Monday, September 14, 2009

Divine Will

There are patterns in the ways our lives are lived. I have devoted much of my life to observing and trying to learn from them. The patterns are repeated in everything from the organization of the universe to the makeup of our bodies and the subatomic particles which make up all things.
Yet the patterns do not stop simply with the physical organization of things. There are patterns of belief among the often-warring religions of the world. There are patterns in the ways our lives are lived and in the history of people. And there are patterns in the ways our lives flow and interact, one with another.
I concluded long ago that I do not believe in coincidences. For too many "random chance" happenings seem to populate my life, much more than I could account for as being simply "random". At one point I believed, as so many do, that a human-like God was orchestrating the many melodies of my life in strange and sometimes surprising ways.

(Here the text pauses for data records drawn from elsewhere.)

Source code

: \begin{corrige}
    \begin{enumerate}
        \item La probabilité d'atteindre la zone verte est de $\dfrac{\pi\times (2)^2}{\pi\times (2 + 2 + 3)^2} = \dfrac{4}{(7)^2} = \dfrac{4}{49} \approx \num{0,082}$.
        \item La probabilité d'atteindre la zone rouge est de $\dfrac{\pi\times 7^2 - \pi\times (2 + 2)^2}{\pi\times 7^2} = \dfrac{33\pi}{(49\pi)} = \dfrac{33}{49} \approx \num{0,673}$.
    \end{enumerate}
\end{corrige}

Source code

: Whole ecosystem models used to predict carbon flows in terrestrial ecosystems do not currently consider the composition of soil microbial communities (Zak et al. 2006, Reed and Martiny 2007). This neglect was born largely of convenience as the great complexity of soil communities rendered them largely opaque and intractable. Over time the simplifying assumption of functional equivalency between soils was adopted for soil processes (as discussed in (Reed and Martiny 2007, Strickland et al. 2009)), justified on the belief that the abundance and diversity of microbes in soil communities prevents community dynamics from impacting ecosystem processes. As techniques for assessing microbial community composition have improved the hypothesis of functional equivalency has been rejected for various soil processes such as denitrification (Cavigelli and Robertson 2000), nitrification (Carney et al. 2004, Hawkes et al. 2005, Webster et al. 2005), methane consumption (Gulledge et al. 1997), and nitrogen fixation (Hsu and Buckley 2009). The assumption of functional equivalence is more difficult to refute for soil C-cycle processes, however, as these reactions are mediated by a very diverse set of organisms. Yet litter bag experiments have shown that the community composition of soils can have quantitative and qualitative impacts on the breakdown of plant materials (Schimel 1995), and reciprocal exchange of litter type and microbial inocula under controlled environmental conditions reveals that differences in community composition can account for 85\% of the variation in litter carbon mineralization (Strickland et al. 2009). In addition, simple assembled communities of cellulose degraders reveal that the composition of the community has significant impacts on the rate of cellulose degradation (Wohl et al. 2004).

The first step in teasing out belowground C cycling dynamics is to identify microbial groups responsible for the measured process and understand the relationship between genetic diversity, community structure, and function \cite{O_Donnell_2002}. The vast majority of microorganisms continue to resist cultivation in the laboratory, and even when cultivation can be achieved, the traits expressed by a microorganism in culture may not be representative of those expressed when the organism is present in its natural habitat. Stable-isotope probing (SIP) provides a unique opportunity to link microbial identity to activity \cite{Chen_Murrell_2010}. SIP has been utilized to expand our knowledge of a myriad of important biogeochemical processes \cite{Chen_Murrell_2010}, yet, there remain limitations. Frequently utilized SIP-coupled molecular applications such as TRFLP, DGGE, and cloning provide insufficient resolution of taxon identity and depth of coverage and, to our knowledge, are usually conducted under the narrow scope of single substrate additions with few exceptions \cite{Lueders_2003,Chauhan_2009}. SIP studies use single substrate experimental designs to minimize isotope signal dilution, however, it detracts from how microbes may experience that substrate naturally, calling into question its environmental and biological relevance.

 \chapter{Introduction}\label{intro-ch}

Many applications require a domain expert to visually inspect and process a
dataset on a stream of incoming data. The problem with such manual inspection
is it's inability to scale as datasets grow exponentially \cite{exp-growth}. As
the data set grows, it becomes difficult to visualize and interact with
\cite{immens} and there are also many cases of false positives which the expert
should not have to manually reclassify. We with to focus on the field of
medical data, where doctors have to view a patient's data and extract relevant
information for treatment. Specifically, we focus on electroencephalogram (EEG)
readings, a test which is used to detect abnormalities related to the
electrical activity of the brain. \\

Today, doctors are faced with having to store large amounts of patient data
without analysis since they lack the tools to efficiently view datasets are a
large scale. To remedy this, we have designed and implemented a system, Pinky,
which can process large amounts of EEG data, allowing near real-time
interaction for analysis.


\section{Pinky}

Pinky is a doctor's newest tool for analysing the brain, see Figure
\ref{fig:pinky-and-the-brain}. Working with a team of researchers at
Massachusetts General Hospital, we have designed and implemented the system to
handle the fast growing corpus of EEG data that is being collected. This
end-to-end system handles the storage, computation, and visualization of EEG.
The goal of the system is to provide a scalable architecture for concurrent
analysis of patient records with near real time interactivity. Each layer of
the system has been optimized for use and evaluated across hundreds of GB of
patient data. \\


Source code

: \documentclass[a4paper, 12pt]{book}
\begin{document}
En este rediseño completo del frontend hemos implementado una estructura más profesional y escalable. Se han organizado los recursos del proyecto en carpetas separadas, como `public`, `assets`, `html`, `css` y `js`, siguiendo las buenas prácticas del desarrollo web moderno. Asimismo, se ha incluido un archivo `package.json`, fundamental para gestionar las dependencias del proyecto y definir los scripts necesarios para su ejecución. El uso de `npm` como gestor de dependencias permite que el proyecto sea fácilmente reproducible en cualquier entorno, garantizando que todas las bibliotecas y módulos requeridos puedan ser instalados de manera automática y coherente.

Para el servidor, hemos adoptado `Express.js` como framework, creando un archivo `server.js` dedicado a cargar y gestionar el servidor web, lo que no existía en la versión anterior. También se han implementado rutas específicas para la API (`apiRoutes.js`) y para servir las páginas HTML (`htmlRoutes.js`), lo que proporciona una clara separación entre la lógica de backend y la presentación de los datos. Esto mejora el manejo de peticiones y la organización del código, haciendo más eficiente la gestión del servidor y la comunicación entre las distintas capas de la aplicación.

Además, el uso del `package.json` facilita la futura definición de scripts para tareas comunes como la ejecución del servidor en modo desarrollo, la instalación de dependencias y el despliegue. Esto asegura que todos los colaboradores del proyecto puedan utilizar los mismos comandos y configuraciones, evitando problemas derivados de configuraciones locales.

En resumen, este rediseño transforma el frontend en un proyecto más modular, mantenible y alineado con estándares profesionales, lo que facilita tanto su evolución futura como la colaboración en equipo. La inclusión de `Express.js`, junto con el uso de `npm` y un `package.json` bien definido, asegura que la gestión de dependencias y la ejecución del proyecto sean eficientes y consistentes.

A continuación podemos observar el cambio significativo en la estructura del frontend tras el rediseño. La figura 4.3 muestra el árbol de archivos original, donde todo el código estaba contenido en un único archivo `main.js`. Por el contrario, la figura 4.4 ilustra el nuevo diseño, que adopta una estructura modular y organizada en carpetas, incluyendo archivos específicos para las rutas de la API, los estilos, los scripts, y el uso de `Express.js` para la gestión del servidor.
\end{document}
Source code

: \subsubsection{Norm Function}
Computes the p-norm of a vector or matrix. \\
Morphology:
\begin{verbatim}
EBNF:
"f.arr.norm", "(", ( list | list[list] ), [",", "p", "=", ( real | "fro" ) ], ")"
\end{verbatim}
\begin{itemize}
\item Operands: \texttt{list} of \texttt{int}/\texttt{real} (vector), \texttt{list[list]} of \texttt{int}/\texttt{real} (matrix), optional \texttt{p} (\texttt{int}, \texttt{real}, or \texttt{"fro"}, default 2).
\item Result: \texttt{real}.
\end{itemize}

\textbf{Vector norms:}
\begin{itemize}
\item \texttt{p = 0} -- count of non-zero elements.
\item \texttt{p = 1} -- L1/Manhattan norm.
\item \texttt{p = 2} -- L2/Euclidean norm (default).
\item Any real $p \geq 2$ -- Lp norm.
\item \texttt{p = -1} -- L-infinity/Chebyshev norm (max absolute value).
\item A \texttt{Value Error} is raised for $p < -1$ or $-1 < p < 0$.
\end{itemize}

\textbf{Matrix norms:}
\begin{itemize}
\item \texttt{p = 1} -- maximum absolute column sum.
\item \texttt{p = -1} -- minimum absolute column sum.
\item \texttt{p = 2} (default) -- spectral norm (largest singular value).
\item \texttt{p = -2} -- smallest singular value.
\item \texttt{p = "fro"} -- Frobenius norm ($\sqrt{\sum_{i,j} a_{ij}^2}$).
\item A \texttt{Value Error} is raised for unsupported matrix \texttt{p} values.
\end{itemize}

And then, the world stopped making sense.
When I decided that the faith I had been raised in made little sense in the modern world, I lost the simple explanation for the "Divine plan" which guided my life. My spiritual journey took me through an understanding of many faiths. And I eventually concluded that all this, and perhaps more, is the Divine Being; that is, God is not separate from the universe: God is the living universe.
This revelation brought with it baggage all its own. For the question of Divine Will again became an issue once again. I had concluded that the Divine was not conscious in a way that we can easily understand. I had concluded that it is interested in our well-being as we each are interested in the health of our various body parts. But the "Divine Plan" idea died terribly.
Yet there are still these patterns, as currents in the river of time. Perhaps they are just as sentient as that river. And perhaps there is more.